In the same Cosmopolitan feature, model Sierra Anderson says, "I feel like it's good to let people know that [extreme thinness] is not healthy and it's not a look people want to see. People want to see natural women who work out and eat healthy and are not frail." But for a long time, this extreme thinness has been the predominant depiction of beauty that we've been presented with. Perhaps much of the public has wanted a variety of aesthetic imagery, but that hasn't stopped beauty and fashion industries from focusing on the extremely thin prototype — for crafting a vision of aspirational beauty that can, and very often does, lead to eating disorders.
Model Amanda (whose name was changed for the Cosmo piece) recalls a particularly troubling experience: "One time, during Fashion Week in New York, I went to a casting. They were like, 'Oh, great, you're a size 4, can you come in? We're looking on the larger end of things.'" This is equally problematic. When an industry makes it so that those within it begin to believe that a size 4 is exceptionally large, they're crafting a beauty ideal dependent on weight loss — a beauty ideal that says that a size 4 is somehow unnatural. And that subsequently suggests that anything larger than a size 4 is horrifically unnatural.
The problem with banning all "underweight" models, however, reverts to the basic principle that being naturally slender is not uncommon. For many women — models and otherwise — gaining weight is nearly impossible. This could be down to a fast metabolism, genetics or athletics, but it happens. To excommunicate a woman from an industry because she is naturally slim enough to have a BMI under 18 is ultimately not much different than excommunicating a woman from an industry because her BMI is 25 or over, classing her as "overweight." Doing so also suggests that thin bodies themselves are the problem, when in reality, the bigger problem lies in only seeing thin bodies represented in the mainstream.

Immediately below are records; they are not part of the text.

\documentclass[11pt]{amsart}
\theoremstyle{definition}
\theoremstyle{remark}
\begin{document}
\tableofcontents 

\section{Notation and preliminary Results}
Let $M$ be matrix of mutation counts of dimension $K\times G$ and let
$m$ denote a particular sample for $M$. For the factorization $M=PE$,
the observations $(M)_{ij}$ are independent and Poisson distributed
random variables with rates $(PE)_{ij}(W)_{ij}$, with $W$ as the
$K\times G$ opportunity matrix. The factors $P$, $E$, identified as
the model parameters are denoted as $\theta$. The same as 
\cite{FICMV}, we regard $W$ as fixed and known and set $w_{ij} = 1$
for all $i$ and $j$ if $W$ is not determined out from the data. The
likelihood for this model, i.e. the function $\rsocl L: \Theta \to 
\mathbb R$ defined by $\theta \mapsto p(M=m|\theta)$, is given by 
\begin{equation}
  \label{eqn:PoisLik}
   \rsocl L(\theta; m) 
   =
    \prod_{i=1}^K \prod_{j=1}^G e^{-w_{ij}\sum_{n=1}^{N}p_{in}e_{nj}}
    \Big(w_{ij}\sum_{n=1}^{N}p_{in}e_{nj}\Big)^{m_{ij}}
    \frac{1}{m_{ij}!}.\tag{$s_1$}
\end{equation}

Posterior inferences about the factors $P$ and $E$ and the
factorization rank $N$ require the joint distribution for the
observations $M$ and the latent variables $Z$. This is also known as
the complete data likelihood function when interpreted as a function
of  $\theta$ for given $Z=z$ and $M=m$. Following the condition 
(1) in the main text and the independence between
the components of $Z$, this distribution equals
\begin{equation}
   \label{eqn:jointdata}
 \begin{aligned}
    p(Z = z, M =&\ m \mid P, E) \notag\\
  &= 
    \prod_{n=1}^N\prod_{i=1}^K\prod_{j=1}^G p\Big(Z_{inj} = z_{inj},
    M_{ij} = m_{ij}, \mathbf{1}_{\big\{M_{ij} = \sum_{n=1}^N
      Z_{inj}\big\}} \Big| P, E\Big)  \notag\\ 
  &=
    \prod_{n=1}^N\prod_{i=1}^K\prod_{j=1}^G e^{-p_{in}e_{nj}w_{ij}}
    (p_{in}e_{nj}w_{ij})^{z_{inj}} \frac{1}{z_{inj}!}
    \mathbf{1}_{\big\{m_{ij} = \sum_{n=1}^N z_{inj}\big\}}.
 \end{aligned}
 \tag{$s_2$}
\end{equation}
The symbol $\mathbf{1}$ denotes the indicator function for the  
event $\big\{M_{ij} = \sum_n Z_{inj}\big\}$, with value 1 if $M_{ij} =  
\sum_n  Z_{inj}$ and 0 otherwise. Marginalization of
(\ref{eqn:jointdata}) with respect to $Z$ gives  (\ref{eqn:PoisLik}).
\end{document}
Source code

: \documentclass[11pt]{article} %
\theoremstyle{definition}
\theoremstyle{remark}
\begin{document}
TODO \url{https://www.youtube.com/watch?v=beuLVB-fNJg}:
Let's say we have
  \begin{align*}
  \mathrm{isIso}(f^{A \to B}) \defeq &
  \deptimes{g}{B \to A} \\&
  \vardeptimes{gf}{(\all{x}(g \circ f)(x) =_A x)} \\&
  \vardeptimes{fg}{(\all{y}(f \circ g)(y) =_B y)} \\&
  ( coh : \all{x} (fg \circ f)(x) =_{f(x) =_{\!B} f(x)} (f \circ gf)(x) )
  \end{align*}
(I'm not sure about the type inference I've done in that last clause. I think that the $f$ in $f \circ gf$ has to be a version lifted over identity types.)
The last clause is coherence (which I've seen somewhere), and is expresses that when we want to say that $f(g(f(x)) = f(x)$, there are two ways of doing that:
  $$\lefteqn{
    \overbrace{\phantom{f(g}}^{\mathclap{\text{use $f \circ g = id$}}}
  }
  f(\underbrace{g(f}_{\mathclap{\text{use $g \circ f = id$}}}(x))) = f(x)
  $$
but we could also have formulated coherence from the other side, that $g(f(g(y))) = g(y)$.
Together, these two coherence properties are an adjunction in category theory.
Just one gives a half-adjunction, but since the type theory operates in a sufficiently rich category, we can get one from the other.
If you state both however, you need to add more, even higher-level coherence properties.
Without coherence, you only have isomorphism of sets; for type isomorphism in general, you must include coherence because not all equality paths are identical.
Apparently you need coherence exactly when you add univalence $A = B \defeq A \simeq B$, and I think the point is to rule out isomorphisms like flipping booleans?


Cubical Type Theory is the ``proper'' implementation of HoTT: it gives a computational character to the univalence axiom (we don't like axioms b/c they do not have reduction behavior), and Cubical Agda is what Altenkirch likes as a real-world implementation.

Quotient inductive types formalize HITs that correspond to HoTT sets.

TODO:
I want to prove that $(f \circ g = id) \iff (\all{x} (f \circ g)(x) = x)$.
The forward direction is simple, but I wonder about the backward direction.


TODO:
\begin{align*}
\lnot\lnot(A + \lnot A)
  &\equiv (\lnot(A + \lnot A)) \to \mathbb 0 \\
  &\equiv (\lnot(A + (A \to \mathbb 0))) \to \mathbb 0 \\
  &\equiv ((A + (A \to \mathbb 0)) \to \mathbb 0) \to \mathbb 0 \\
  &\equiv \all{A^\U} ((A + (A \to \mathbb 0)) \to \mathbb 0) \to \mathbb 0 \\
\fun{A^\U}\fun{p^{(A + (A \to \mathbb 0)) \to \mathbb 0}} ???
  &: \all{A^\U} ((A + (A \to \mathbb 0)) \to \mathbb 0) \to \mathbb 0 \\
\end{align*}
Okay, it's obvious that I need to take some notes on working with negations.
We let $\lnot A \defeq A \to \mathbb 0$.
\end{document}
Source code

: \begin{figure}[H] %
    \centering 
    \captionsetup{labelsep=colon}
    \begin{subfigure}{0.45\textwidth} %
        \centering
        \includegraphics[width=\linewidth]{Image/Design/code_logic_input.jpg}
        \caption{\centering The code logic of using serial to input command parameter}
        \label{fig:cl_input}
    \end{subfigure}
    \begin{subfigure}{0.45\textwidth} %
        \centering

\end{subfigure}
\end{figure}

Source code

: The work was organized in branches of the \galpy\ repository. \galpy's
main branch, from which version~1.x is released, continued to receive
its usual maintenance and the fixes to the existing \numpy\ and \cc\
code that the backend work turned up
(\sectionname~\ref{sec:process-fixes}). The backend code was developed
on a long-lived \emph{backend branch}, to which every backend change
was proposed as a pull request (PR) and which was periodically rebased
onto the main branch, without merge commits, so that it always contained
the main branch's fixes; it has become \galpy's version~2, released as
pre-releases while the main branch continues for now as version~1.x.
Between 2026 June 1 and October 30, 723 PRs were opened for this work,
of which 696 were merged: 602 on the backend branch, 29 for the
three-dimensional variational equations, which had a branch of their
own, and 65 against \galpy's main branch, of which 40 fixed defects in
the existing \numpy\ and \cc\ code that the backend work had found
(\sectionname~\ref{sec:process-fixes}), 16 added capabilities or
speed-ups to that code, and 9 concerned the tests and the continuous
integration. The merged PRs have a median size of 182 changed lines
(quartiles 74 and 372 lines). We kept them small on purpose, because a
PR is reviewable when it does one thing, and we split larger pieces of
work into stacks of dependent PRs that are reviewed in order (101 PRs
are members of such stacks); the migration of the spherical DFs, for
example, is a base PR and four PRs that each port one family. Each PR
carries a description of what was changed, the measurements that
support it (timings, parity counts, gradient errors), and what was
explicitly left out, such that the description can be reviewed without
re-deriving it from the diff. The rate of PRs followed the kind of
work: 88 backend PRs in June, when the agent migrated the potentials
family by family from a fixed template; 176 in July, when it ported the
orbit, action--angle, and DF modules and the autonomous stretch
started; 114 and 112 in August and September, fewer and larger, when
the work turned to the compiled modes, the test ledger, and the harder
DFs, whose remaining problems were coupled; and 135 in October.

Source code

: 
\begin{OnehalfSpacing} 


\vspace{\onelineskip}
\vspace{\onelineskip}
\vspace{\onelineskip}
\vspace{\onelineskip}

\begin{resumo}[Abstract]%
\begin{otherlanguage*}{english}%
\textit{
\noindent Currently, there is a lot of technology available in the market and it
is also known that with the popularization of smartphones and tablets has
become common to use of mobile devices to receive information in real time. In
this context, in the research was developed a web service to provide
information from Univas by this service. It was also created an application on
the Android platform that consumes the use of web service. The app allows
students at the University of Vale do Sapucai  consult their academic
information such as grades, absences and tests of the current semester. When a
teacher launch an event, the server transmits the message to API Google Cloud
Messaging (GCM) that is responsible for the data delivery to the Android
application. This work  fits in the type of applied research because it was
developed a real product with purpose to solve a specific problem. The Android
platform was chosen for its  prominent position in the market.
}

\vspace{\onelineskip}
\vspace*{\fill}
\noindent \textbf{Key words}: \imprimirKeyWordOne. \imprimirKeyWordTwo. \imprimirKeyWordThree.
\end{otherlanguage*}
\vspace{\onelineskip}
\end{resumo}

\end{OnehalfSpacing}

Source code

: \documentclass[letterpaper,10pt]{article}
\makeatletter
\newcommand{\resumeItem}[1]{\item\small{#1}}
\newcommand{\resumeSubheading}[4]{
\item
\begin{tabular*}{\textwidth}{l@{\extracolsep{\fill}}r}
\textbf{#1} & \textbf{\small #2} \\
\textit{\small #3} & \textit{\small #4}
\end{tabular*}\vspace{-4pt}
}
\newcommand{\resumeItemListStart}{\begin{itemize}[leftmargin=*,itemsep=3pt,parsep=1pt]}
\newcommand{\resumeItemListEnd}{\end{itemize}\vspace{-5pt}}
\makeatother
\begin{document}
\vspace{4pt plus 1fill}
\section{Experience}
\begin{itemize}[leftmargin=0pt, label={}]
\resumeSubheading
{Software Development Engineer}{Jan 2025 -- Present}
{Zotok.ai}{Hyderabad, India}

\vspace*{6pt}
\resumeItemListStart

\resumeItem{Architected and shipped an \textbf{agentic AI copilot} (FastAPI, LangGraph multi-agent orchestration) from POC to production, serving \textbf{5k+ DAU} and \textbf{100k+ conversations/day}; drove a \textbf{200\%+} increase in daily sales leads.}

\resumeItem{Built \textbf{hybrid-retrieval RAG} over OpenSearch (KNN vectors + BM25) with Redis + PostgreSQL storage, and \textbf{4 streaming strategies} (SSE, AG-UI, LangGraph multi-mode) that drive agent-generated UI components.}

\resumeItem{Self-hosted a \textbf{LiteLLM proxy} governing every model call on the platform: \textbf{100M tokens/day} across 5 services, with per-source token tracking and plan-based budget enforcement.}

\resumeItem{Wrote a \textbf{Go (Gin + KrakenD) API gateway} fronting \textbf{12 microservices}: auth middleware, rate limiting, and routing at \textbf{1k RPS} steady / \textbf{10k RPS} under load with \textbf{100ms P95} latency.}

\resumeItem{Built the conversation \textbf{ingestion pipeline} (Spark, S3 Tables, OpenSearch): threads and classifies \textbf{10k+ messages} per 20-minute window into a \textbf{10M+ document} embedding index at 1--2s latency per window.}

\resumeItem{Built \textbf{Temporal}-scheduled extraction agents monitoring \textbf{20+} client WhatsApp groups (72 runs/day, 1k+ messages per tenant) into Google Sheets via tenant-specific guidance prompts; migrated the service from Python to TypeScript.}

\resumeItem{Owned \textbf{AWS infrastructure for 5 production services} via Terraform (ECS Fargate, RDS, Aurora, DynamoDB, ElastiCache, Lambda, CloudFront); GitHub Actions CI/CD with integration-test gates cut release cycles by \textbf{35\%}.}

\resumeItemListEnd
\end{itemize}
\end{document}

That the modeling industry has been tainted by an extreme and often life-threatening vision of beauty is indisputable. But perhaps the solution is not to make the industry any more oppressive or discriminatory. Perhaps it's not to make assumptions of weight and health. Rather, perhaps it's to create a space where all bodies can shine, whilst simultaneously offering more help and care to the women who are suffering from an ED. Perhaps those involved in the industry need to take responsibility for the body shaming they themselves have perpetuated, but to do everything in their power to make sure that our future generations of young women will never have to look upon homogenized and exclusionary media — but media and imagery that prove that all forms and figures are stunning.